*** Opening Given data ***
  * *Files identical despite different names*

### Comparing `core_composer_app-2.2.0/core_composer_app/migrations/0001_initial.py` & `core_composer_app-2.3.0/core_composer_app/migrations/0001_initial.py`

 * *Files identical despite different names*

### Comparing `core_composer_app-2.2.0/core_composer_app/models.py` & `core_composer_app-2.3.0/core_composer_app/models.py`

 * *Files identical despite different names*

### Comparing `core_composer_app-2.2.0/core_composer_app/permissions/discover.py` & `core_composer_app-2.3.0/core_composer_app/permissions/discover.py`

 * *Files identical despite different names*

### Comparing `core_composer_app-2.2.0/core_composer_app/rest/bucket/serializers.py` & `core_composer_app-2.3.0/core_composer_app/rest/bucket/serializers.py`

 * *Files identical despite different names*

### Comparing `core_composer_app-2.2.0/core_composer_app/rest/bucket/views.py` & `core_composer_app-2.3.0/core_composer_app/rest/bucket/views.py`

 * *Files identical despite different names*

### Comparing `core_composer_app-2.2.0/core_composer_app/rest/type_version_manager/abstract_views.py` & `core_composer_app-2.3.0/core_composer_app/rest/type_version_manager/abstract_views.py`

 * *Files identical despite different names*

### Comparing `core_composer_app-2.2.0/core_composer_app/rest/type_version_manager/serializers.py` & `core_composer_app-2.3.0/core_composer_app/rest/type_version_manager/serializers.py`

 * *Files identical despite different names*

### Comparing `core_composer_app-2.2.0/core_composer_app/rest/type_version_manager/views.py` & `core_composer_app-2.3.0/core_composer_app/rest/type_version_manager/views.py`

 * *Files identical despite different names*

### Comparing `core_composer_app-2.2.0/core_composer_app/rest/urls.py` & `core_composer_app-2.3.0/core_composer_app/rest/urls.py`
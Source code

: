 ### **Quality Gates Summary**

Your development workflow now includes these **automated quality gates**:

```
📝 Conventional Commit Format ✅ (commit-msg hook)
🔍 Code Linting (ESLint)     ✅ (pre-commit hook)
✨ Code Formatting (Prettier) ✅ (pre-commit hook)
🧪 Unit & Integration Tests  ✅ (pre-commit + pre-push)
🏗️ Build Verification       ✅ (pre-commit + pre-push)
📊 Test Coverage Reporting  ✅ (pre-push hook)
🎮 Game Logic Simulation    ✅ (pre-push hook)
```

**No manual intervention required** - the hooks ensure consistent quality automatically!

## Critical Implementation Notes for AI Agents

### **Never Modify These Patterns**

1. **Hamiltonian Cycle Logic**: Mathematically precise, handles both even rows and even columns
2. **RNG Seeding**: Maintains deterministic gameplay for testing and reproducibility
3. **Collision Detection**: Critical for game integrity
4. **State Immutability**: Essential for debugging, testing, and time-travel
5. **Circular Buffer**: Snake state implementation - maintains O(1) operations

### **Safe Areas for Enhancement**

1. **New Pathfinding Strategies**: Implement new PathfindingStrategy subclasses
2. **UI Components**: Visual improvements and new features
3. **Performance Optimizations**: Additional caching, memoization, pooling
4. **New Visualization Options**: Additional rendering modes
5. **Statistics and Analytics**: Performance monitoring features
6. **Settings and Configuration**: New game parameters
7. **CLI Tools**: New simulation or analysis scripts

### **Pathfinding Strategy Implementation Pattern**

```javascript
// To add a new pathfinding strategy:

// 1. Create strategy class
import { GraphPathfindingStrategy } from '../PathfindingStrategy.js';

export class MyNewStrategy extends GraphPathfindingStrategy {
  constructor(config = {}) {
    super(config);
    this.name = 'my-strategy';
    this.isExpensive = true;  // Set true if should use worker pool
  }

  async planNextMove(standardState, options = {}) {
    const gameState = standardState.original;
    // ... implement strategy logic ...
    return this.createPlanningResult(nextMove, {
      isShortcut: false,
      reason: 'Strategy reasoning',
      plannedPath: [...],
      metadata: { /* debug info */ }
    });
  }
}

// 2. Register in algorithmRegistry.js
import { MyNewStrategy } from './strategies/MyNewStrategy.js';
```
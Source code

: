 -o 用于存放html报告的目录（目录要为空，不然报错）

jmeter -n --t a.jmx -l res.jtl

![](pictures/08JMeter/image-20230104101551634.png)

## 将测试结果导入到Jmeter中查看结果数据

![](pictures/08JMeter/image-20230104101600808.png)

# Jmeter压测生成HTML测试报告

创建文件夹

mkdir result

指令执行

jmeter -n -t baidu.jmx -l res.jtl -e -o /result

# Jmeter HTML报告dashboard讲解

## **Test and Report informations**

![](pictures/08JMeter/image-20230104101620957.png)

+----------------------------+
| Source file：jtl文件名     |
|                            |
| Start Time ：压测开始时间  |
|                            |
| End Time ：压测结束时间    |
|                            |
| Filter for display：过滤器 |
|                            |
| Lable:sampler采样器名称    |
*** Closing Given data ***
◆ Exercise description ◆
Only lines holding "Additional" are wanted; copy all of them from the listing.

◆ Response ◆
3. **Performance Optimizations**: Additional caching, memoization, pooling
4. **New Visualization Options**: Additional rendering modes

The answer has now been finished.